Ela ressalta que viabilizar projetos de reforma, manutenção e pesquisa é uma das metas na criação da Associação de Amigos do MIS. A associação pode, por exemplo, propor projetos na Lei Rouanet, a lei federal de incentivo à cultura que deduz a verba investida por uma empresa no Imposto de Renda (IR). Pode também viabilizar recursos através de empresas privadas como uma alternativa ao escasso orçamento estadual dedicado ao espaço. ''A associação não é uma forma de burlar as licitações previstas pelo Estado para algumas situações, mas uma maneira de agilizar os projetos e mobilizar a comunidade'', adianta Maria Amélia.
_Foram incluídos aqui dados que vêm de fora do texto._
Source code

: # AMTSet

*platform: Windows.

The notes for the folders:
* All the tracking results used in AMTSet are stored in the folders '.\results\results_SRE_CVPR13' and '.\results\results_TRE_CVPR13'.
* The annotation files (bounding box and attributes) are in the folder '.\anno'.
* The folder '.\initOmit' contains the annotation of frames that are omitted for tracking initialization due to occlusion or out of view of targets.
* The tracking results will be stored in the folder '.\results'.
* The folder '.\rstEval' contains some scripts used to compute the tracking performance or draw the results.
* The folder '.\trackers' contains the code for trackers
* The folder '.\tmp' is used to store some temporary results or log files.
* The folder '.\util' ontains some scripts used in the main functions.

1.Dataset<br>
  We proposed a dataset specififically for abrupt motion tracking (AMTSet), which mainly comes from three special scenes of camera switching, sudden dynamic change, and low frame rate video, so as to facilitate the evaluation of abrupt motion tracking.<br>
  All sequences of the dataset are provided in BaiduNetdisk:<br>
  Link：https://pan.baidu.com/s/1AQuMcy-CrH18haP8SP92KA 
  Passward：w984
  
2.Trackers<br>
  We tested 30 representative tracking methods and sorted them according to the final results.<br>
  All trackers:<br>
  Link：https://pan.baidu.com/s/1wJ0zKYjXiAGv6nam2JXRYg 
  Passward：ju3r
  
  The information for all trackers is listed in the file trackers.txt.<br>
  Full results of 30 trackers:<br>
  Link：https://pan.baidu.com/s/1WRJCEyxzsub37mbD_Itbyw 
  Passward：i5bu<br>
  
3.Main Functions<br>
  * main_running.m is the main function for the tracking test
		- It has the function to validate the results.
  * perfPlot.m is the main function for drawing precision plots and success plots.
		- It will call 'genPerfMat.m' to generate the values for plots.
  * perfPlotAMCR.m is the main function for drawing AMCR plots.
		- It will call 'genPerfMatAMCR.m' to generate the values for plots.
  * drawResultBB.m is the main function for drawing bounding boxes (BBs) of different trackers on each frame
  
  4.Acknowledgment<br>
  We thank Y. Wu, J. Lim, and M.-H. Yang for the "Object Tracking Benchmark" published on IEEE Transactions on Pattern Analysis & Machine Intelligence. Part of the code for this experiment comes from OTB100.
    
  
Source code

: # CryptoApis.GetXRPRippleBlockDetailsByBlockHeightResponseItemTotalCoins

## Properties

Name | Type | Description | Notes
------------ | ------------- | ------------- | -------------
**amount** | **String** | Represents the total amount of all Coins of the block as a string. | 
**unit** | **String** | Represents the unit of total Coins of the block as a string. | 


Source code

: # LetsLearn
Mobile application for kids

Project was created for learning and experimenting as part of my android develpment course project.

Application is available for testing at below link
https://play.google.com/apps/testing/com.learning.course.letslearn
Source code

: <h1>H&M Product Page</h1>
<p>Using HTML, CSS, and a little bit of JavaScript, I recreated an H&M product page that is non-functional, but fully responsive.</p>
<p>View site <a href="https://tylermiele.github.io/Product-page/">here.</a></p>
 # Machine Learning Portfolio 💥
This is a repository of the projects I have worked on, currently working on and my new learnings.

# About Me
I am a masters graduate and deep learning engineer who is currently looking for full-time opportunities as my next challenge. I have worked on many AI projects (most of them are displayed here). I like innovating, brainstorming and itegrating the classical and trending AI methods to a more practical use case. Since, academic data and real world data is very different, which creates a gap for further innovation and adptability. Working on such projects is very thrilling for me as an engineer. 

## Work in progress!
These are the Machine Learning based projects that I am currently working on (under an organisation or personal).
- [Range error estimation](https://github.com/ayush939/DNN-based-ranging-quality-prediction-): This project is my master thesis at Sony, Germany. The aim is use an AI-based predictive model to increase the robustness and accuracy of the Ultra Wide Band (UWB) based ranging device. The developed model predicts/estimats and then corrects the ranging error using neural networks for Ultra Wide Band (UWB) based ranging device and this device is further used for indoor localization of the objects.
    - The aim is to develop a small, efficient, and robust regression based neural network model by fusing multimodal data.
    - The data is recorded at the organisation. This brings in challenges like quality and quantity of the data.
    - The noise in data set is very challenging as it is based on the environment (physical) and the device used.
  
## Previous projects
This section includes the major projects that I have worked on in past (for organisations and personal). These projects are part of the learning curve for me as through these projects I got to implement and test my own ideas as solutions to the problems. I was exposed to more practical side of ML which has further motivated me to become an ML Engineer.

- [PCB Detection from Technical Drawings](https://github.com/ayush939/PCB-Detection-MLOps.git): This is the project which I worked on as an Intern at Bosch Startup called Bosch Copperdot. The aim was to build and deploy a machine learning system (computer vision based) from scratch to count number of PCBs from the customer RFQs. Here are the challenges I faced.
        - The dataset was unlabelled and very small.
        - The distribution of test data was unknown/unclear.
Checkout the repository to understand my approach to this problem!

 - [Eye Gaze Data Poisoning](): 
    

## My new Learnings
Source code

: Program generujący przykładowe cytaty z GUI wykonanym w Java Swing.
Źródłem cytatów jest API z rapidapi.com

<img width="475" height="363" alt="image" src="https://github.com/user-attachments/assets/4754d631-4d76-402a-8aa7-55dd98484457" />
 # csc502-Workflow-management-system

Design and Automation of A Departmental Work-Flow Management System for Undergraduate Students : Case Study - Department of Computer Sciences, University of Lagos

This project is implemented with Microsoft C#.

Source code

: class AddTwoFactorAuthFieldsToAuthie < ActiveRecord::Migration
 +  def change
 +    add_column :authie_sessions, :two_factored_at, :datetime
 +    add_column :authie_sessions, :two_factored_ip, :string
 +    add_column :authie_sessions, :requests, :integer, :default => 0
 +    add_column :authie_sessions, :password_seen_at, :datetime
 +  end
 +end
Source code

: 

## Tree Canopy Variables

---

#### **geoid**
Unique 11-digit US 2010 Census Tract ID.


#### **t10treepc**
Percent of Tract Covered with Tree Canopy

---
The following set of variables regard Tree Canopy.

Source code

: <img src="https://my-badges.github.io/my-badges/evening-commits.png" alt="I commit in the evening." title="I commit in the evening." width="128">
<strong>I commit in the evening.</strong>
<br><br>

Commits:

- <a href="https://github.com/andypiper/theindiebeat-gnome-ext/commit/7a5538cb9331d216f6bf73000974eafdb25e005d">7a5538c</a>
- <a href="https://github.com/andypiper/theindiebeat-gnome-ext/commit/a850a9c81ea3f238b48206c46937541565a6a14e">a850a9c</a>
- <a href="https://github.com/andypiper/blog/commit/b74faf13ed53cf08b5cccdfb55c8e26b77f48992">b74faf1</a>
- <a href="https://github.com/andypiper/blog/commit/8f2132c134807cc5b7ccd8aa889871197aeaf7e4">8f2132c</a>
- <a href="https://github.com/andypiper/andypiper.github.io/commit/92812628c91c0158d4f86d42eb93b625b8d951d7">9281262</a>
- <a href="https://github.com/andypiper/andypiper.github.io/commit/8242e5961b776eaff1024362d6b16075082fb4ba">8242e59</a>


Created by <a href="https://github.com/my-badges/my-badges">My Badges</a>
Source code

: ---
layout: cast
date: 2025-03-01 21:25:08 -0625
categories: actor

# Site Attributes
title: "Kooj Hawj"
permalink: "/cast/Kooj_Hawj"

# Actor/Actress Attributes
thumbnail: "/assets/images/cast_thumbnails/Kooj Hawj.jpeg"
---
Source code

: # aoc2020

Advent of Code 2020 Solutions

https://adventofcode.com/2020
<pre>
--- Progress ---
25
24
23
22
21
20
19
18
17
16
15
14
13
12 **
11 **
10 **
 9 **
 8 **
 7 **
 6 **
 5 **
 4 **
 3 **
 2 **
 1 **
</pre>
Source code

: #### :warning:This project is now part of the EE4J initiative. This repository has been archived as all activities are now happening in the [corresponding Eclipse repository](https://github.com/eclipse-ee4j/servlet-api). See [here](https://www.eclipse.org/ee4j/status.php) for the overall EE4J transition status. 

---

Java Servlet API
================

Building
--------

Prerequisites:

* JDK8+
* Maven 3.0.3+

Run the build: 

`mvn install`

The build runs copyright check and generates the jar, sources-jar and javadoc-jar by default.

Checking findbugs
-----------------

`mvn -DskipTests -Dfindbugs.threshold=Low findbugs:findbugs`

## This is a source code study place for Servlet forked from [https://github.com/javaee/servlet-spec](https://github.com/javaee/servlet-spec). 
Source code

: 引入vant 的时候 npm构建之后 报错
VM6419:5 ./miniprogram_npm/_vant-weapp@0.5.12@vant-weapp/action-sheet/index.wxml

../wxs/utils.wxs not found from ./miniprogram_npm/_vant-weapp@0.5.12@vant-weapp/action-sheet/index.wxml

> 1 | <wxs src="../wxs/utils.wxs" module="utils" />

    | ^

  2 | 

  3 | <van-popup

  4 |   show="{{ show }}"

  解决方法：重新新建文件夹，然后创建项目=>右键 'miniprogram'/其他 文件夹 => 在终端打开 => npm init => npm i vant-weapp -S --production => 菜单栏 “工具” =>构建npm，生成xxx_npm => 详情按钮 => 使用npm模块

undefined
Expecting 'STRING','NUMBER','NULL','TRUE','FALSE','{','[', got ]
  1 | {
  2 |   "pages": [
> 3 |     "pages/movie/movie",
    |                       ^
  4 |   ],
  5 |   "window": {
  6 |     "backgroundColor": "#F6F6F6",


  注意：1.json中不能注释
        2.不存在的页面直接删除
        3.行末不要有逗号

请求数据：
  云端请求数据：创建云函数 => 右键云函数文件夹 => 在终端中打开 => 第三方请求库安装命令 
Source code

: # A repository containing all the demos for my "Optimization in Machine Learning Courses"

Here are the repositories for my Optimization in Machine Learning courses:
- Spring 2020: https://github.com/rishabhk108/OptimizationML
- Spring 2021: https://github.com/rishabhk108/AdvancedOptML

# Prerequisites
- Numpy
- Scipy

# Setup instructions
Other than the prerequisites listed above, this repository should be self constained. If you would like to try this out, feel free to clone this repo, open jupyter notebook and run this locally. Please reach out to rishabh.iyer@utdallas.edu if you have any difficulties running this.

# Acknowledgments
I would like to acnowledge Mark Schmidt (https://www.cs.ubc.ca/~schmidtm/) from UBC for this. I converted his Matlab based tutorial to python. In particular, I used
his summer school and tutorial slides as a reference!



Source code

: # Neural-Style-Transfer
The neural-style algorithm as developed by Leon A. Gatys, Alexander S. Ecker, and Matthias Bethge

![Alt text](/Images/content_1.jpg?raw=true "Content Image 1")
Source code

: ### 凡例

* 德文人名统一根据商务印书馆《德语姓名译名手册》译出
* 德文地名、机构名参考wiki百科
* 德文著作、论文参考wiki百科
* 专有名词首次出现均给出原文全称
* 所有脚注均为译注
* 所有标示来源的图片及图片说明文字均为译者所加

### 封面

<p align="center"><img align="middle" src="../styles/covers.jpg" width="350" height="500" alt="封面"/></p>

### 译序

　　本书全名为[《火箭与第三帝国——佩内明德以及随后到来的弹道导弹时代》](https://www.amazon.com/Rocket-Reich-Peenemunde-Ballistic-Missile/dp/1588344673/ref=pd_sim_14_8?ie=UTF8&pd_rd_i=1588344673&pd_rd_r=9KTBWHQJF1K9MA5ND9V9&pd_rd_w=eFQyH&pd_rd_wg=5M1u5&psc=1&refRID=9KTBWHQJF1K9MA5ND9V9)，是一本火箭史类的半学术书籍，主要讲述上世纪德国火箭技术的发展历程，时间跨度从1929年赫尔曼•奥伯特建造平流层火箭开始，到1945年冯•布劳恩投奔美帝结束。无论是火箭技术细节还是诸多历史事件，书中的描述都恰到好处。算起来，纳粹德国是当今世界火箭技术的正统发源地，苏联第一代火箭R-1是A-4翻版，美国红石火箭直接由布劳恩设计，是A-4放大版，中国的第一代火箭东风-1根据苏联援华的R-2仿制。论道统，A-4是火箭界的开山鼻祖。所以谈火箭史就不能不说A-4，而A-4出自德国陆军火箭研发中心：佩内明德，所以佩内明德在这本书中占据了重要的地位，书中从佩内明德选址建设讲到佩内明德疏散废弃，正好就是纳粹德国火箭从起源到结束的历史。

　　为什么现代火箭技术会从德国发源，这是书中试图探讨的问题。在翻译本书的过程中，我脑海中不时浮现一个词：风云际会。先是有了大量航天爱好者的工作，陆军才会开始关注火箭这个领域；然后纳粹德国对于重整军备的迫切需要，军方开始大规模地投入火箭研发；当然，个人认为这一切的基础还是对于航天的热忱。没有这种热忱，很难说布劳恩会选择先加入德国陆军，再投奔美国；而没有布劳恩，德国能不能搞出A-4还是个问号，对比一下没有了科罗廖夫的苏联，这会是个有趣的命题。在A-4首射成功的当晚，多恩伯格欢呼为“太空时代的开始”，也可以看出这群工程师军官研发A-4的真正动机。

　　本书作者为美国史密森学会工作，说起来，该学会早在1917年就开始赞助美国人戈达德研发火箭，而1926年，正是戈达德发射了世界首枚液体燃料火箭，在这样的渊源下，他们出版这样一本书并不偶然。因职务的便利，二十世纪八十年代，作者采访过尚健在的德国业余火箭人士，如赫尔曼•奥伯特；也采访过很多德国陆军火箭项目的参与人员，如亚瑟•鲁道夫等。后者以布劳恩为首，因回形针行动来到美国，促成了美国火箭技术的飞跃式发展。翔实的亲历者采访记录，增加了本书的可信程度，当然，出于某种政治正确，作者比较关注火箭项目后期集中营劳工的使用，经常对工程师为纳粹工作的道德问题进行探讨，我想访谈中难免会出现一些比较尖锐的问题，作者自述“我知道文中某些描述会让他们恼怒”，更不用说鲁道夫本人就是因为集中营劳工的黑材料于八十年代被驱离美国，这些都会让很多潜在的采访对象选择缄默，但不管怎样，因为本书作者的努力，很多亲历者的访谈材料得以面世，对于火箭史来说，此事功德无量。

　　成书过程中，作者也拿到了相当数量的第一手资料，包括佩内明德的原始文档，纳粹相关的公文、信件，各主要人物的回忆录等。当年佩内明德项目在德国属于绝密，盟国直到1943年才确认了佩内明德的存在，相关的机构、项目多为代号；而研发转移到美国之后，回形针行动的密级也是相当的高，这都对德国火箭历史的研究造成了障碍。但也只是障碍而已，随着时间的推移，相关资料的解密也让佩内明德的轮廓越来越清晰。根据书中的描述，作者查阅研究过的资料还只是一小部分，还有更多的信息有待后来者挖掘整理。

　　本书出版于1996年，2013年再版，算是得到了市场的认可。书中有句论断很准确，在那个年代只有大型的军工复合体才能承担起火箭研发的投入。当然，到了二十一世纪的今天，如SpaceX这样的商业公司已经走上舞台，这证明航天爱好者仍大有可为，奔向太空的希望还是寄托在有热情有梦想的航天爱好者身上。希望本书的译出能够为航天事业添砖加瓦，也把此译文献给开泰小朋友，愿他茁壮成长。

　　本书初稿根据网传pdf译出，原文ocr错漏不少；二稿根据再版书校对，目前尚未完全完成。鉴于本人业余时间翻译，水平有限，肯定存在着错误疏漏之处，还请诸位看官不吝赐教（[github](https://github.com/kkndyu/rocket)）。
Algumas importantes instituições do Brasil, como a Pinacoteca de São Paulo, foram ''salvas'' da desintegração a partir da criação de uma associação semelhante. O próprio MIS já tem uma experiência com uma associação que reunia o Museu de Arte Contemporânea (MAC) e o Museu Paranaense. ''Mas achamos que o MIS tem vocação própria e deve andar com as próprias pernas'', diz a nova diretora. Ela assume o museu depois de uma experiência como diretora do MAC, na última gestão do governador Roberto Requião (1991 a 1994). Nos últimos oito anos trabalhou como voluntária na federação que reúne todas as associações nacionais de amigos dos museus e na Associação Paulista de Conservadores e Restauradores de Bens Culturais.
Quando assumiu o museu, a convite de Requião, Maria Amélia encontrou um espaço ''abandonado'', mas que segundo ela, pode ser visto como um ''patinho feio''. A transformação em cisne, no entanto, pode demorar. O prédio ainda deve passar por uma análise técnica, assim como outros espaços culturais da cidade, antes de integrar um projeto de reforma. Segundo Maria Amélia, o Decom, departamento que cuida das obras no Estado, já está dando início ao projeto.
Enquanto isso, a Coordenadoria Estadual do Sistema de Museus (Cosem) da Secretaria da Cultura, quer incentivar a criação de novos museus no interior do Estado e já assinalou a inauguração de museus na Lapa e em União da Vitória. A decisão acontece paralela à crise de identidade dos museus paranaenses que, assim como o MIS, passam por sérios problemas estruturais. ''Mas são necessidades diferentes, o Interior também precisa aprender a resgatar e preservar a sua memória'', conclui.